I halt in my tracks. “What do you mean?”

“The door to football may be welded shut, but you have the key in your hand also. And you have other doors leading you from your cage. We all do. You just don’t know which one to go through. Neither do I.”

My hand runs through my hair while I stand there like an idiot. All of this metaphor talk has my head spinning.

In truth, I don’t want to admit that I’m holding myself back too. I want to continue blaming my injury. I want my jealousy of men like Sam to be justified because I can’t accept that simple explanation—sometimes life just isn’t fair.

Slowly, I set my laptop back down on the table, but I remain standing.

“You’re right.”

“I know,” she responds quickly.

I meet her eyes and snort at her sudden cockiness, and her returned, close-lipped smile smooths out any lingering tension.

I think back to what Mom said yesterday, about everyone being insecure about something. It’s why I finally admitted it moments ago.

Some take those insecurities out on other people, while others take them out on themselves.

I took it out on Cori just now.

“I’m sorry,” I say while she picks at her coffee mug.

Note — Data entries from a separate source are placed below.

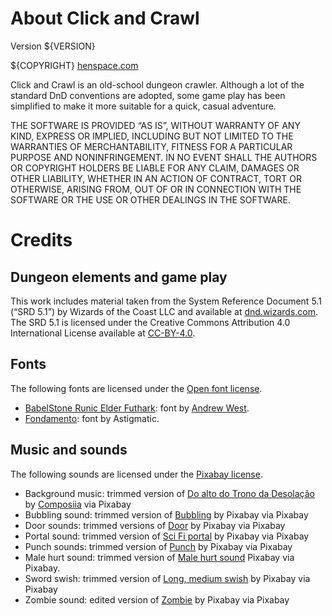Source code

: # About Click and Crawl
Version ${VERSION}

${COPYRIGHT} [henspace.com](https://henspace.com)

Click and Crawl is an old-school dungeon crawler. Although a lot of
the standard DnD conventions are adopted, some game play has been simplified
to make it more suitable for a quick, casual adventure.

THE SOFTWARE IS PROVIDED “AS IS”, WITHOUT WARRANTY OF ANY KIND,
EXPRESS OR IMPLIED, INCLUDING BUT NOT LIMITED TO THE WARRANTIES
OF MERCHANTABILITY, FITNESS FOR A PARTICULAR PURPOSE AND
NONINFRINGEMENT. IN NO EVENT SHALL THE AUTHORS OR COPYRIGHT
HOLDERS BE LIABLE FOR ANY CLAIM, DAMAGES OR OTHER LIABILITY,
WHETHER IN AN ACTION OF CONTRACT, TORT OR OTHERWISE, ARISING
FROM, OUT OF OR IN CONNECTION WITH THE SOFTWARE OR THE USE OR
OTHER DEALINGS IN THE SOFTWARE.

# Credits

## Dungeon elements and game play

This work includes material taken from the System Reference Document 5.1 (“SRD
5.1”) by Wizards of the Coast LLC and available at
[dnd.wizards.com](https://dnd.wizards.com/resources/systems-reference-document).
The SRD 5.1 is licensed under the Creative Commons Attribution 4.0 International
License available at
[CC-BY-4.0](https://creativecommons.org/licenses/by/4.0/legalcode).

## Fonts

The following fonts are licensed under the [Open font license](https://openfontlicense.org/).

- [BabelStone Runic Elder Futhark](https://www.babelstone.co.uk/Fonts/ElderFuthark.html): font by [Andrew West](https://www.babelstone.co.uk/Fonts/BabelStoneOFL.txt).
- [Fondamento](https://fonts.google.com/specimen/Fondamento): font by Astigmatic.

## Music and sounds 

The following sounds are licensed under the [Pixabay license](https://pixabay.com/service/license-summary/).

- Background music: trimmed version of [Do alto do Trono da Desolação](https://pixabay.com/music/mystery-do-alto-do-trono-da-desolacao-173741/) by [Composiia](https://pixabay.com/users/composiia-38203768/) via Pixabay
- Bubbling sound: trimmed version of [Bubbling](https://pixabay.com/sound-effects/bubbling-6184/) by Pixabay via Pixabay
- Door sounds: trimmed versions of [Door](https://pixabay.com/sound-effects/door-43633/) by Pixabay via Pixabay
- Portal sound: trimmed version of [Sci Fi portal](https://pixabay.com/sound-effects/sci-fi-portal-83746/) by Pixabay via Pixabay
- Punch sounds: trimmed version of [Punch](https://pixabay.com/sound-effects/punch-41105/) by Pixabay via Pixabay
- Male hurt sound: trimmed version of [Male hurt sound](https://pixabay.com/sound-effects/male-hurt-sound-95206/) Pixabay via Pixabay.
- Sword swish: trimmed version of [Long, medium swish](https://pixabay.com/sound-effects/long-medium-swish-44324/) by Pixabay via Pixabay
- Zombie sound: edited version of [Zombie](https://pixabay.com/sound-effects/search/zombie/) by Pixabay via Pixabay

She bites her cheek and says softly, “It’s okay. It’s nothing I haven’t said to myself before.”

I shake my head. “It’s not okay, Cori. And you shouldn’t accept that from me or anyone.” I’d love to understand, to know what in her past has made her feel so unworthy, but I don’t want to push. I open my laptop once again and turn the screen to her. “Truth is, it’s been a rough morning. I was filling out the questions and opened a new tab to search something. Then I saw this headline.”

She reads the headline out loud. “Offensive tackle Grant Peters signs $63 million contract extension.” The words spoken aloud pierce my heart. “Peters. He was the player that fell on you?”

I nod. It’s irrational to blame him. It’s not any more his fault than it is mine. But jealousy doesn’t care about semantics. It only considers the fact that he’s living my dream.